• What is being asked: If a line below contains the string "href", return that line.
———
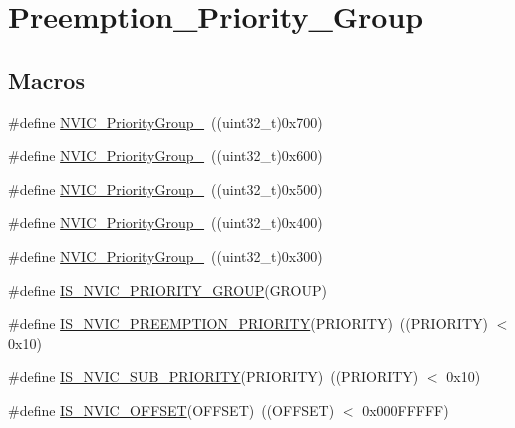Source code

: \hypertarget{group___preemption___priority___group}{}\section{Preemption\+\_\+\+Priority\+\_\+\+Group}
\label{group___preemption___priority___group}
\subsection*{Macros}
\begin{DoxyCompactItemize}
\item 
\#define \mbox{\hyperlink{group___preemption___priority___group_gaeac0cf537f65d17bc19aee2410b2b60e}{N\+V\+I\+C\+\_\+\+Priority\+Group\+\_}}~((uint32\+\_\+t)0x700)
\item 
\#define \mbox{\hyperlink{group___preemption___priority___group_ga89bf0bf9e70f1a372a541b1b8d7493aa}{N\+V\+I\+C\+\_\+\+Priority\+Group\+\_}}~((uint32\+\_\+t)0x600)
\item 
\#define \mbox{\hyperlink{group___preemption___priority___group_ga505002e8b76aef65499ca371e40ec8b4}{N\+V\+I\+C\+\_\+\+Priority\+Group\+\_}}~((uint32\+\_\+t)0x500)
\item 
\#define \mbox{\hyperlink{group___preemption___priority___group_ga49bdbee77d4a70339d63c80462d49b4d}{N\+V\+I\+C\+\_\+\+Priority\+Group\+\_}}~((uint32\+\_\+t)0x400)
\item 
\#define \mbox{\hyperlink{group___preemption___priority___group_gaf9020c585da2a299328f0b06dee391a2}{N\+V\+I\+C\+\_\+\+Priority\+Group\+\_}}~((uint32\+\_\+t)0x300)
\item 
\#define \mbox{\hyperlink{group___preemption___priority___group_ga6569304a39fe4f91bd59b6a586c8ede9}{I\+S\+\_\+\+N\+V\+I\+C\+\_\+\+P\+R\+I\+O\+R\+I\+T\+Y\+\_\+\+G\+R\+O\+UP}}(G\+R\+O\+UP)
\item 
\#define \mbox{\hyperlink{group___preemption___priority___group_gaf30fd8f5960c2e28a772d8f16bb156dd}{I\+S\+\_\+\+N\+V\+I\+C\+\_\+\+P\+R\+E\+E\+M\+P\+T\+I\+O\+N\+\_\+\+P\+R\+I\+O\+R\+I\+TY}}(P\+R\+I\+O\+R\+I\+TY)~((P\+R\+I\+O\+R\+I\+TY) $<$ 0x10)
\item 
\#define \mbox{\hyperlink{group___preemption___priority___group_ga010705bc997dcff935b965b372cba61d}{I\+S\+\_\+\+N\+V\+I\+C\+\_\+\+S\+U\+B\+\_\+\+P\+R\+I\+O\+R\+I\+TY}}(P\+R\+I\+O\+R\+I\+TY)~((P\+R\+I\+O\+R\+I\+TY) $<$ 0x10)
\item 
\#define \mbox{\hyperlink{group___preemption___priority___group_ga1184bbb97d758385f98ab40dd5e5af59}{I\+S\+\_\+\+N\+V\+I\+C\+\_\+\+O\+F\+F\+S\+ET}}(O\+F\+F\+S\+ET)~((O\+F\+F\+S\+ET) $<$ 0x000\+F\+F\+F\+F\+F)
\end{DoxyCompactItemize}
———
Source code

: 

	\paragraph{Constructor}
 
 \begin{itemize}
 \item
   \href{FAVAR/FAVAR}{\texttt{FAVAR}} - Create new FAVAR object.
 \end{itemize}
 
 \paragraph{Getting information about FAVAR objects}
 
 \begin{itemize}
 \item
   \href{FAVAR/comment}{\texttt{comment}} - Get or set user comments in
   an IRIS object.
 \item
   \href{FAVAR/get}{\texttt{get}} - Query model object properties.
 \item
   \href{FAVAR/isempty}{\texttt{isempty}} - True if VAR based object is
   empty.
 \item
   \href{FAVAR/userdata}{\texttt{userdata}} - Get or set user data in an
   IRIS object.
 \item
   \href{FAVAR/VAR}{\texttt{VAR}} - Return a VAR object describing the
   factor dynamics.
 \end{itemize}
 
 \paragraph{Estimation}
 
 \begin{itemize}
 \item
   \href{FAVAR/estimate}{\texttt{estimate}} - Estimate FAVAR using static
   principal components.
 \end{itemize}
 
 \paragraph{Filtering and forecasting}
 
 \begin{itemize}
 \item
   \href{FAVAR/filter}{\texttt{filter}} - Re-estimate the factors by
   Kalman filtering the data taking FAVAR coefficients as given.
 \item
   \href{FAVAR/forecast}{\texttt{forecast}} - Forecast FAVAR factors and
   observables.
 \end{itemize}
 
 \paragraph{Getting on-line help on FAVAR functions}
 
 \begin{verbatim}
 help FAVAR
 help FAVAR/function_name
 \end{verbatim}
———
• Written solution:
   \href{FAVAR/FAVAR}{\texttt{FAVAR}} - Create new FAVAR object.
   \href{FAVAR/comment}{\texttt{comment}} - Get or set user comments in
   \href{FAVAR/get}{\texttt{get}} - Query model object properties.
   \href{FAVAR/isempty}{\texttt{isempty}} - True if VAR based object is
   \href{FAVAR/userdata}{\texttt{userdata}} - Get or set user data in an
   \href{FAVAR/VAR}{\texttt{VAR}} - Return a VAR object describing the
   \href{FAVAR/estimate}{\texttt{estimate}} - Estimate FAVAR using static
   \href{FAVAR/filter}{\texttt{filter}} - Re-estimate the factors by
   \href{FAVAR/forecast}{\texttt{forecast}} - Forecast FAVAR factors and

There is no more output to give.